A Fun Poem for National Poetry Month

Several months ago, a good friend loaned me a copy of Opal Sunset: Selected Poems 1958 – 2008 by Clive James (W. W. Norton & Company, © 2008) assuring me that I was going to love the poetry. I was unfamiliar with James’s work but I trusted my friend’s judgment and – sure enough – he was right.
So with the start of National Poetry Month I felt it only appropriate to share one of James’ poems from the aforementioned collection.

James is an Australian poet (you will note the spellings of caviar(e) and colo(u)r in the poem below) who deserves a far greater readership in this country. I could have chosen any number of poems to reprint here but I chose the following because it is fun.

Since the poem is rather long and my space is limited I’m just going to make two observations before you read the poem for yourself. First, I really enjoy the tone of the poem’s narrator. While each stanza has the linking structure of a rhymed last line, there is the sense that the narrator is struggling to find the right words to tell his (or her) spouse how much they are loved.

And secondly, you will note that the next to last line of each stanza is in the form of a question that repeats the last few words from the preceding line. In my mind I imagine the spouse, with a pleased and slightly bemused smile, gently teasing the narrator about his (or her) ongoing struggles to find the right words. So, when I read the poem I hear two voices: the narrator and the spouse.

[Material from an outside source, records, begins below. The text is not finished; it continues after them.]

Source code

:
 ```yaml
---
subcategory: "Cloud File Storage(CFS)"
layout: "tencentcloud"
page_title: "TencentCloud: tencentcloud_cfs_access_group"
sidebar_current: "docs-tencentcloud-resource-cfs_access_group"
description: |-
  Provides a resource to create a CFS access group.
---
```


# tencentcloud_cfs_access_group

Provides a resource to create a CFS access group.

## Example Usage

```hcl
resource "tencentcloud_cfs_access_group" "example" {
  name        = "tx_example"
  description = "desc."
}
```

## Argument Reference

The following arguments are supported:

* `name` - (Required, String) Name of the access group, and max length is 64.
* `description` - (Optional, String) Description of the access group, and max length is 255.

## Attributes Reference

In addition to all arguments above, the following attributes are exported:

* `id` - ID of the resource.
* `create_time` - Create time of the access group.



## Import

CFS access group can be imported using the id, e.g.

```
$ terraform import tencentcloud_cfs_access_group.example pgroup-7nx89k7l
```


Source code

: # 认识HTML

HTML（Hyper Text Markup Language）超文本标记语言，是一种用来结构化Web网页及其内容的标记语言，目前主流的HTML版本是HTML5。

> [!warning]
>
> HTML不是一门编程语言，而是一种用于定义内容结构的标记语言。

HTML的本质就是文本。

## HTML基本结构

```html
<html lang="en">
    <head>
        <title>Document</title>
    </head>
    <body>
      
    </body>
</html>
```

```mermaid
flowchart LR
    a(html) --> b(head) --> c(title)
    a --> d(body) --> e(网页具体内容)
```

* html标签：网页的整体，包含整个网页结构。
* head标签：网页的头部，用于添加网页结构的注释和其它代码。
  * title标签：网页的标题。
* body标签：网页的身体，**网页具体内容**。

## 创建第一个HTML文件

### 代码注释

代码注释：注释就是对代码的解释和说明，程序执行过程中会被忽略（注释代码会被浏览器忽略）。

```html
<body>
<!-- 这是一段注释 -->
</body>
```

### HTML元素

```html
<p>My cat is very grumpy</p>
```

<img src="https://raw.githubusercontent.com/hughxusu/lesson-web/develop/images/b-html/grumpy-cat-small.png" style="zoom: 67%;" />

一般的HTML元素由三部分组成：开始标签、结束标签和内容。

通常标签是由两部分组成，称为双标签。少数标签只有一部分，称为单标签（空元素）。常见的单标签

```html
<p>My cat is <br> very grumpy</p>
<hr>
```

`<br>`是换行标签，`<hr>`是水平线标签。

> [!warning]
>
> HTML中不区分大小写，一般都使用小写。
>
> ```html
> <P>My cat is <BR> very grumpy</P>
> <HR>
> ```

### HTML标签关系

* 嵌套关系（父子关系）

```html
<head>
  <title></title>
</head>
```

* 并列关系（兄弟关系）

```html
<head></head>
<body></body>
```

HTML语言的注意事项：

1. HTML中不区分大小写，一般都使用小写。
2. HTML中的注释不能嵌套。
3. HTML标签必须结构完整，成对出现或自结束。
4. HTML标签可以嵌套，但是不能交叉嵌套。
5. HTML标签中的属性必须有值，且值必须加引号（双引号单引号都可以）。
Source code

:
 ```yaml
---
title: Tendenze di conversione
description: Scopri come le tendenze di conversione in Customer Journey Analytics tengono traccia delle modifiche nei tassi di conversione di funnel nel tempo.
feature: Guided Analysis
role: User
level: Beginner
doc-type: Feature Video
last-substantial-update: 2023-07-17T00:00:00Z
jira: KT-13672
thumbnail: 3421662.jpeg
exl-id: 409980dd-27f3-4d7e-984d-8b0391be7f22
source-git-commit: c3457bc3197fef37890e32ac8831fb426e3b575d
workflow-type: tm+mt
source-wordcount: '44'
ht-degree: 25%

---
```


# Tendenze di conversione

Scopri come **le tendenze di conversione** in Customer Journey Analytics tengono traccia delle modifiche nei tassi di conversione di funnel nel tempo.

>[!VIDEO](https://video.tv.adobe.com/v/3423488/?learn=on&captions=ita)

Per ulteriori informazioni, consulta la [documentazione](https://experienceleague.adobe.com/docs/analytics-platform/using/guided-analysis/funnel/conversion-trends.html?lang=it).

See what you think.

Anniversary Serenade

You are my alcohol and my nicotine,
My silver flask and cigarette machine.
You watch and scratch my back, you scrub me clean.
I mumble but you still know what I mean.
Know what I mean?
You read my thoughts, you see what I have seen.

You are my egg-flip and my ego trip,
My passion-fruit soufflé and strawberry whip.
When the dawn comes to catch you on the hip
I taste the sweet light on my fingertip.
My fingertip?
I lift it to my quivering lips and sip.

Homecoming Queen and mother of our two
Smart daughters who, thank God, take after you,
This house depends on what you say and do—
And all you do is wise and say is true.
And say is true?
True as a plumb-line or a billiard cue.

On from Byzantium and Cooch Behar
Our Messerschmitt two-seater bubble car,
Laden with foie gras and caviare,
Follows the shining road to Shangri-La.
To Shangri-La?
With Blossom Dearie singing in the bar.

When the sun fades, the Earth will fly away.
Tell me it isn’t happening today.
I have a debt of happiness to pay.
I die if you should leave, live if you stay.
Live if you stay?
Live like a king, proud as a bird of prey.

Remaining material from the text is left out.